Anatomy of an Output Class - Writing PDFs
(Page 3 of 4 )
Adding Links
I've mentioned already that one of the early challenges I faced was dynamically adding hyperlinks to the PDF. It's a tricky thing to do because, unlike HTML, PDF associates links not with the words they're attached to, but with grid coordinates. So in order to add a hyperlink, you have to know the starting x and y coordinates for the hot spot, and you have to know the width and height of the hot spot. If you want to have your hyperlinks appear as a different color than the standard text, you also have to do that manually. So the routine goes as follows:
- Determine that a given piece of text should be a hyperlink.
Get its x and y coordinates and its height and width. If need be, change the text color. Write the text. If need be, change the text color back. Add the hyperlink based on the x and y coordinates and the width and height. Move on to the next piece of text.

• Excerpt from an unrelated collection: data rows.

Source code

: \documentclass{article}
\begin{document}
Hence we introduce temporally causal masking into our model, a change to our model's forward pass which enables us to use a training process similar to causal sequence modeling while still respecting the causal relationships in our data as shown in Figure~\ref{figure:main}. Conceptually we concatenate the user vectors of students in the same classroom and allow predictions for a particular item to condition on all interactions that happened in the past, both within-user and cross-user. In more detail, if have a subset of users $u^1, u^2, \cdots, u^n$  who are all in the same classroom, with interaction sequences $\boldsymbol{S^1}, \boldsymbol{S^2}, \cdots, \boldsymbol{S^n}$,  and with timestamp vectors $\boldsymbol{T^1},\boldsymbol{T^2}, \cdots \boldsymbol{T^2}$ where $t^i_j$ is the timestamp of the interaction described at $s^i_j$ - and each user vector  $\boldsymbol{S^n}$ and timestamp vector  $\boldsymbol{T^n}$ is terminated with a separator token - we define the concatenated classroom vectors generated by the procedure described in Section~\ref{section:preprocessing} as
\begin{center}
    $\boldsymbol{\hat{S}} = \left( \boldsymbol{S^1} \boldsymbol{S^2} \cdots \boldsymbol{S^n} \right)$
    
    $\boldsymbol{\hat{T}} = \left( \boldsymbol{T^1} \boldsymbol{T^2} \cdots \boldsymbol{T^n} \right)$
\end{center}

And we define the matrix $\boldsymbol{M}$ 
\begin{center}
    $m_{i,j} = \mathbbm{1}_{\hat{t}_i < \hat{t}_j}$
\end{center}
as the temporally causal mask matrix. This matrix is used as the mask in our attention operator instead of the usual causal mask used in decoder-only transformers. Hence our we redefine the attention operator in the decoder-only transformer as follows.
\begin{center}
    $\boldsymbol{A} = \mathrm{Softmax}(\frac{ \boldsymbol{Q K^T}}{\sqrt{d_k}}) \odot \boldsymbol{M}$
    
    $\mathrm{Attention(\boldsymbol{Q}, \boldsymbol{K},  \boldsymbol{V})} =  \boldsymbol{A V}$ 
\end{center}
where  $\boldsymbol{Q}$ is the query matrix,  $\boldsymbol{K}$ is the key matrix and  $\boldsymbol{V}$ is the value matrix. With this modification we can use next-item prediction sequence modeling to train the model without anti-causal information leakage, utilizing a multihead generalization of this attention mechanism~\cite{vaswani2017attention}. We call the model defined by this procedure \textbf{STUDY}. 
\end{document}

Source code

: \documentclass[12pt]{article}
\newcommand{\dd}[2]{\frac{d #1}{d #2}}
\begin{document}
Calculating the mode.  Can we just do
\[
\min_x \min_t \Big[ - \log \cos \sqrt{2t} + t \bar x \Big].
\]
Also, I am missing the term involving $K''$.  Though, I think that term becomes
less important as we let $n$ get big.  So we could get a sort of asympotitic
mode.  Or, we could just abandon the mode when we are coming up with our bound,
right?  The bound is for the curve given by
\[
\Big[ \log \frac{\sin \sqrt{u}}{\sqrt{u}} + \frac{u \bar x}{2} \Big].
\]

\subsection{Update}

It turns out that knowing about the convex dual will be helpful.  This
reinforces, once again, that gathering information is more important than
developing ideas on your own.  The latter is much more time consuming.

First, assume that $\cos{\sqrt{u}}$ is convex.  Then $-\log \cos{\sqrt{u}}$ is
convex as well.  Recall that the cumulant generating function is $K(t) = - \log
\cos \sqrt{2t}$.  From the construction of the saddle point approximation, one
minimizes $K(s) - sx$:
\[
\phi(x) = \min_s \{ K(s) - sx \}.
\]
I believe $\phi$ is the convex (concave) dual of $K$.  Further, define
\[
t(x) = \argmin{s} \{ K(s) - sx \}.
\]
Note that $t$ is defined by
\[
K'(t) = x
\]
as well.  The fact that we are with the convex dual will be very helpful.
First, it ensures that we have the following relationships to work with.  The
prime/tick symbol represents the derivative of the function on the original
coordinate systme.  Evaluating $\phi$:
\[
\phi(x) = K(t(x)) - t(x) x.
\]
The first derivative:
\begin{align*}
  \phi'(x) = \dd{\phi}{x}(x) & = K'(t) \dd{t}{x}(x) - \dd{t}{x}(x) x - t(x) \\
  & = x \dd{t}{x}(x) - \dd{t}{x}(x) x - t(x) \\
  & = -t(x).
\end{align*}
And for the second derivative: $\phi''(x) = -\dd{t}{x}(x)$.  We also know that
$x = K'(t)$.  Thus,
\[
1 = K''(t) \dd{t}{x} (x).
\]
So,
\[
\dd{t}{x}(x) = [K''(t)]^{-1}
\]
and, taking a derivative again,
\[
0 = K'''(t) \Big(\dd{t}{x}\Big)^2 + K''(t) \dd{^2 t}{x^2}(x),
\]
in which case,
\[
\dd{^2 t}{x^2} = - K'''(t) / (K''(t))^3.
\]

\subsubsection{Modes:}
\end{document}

If you're building your columns and rows manually with set widths and coordinates, this is no big deal, but remember that we're putting all of this together dynamically, so we don't know from the start where these coordinates are going to fall. At all times while I'm writing a page of the PDF, I keep track of the x and y coordinates of my cursor and how wide and tall each bit of text is. This makes it easy to add hyperlinks if they've been specified. As I move across the page, I increment my y value by the height of the given text plus any vertical spacing and my x value by the width of the given text plus any horizontal spacing and gutter. But how do we determine these widths on the fly?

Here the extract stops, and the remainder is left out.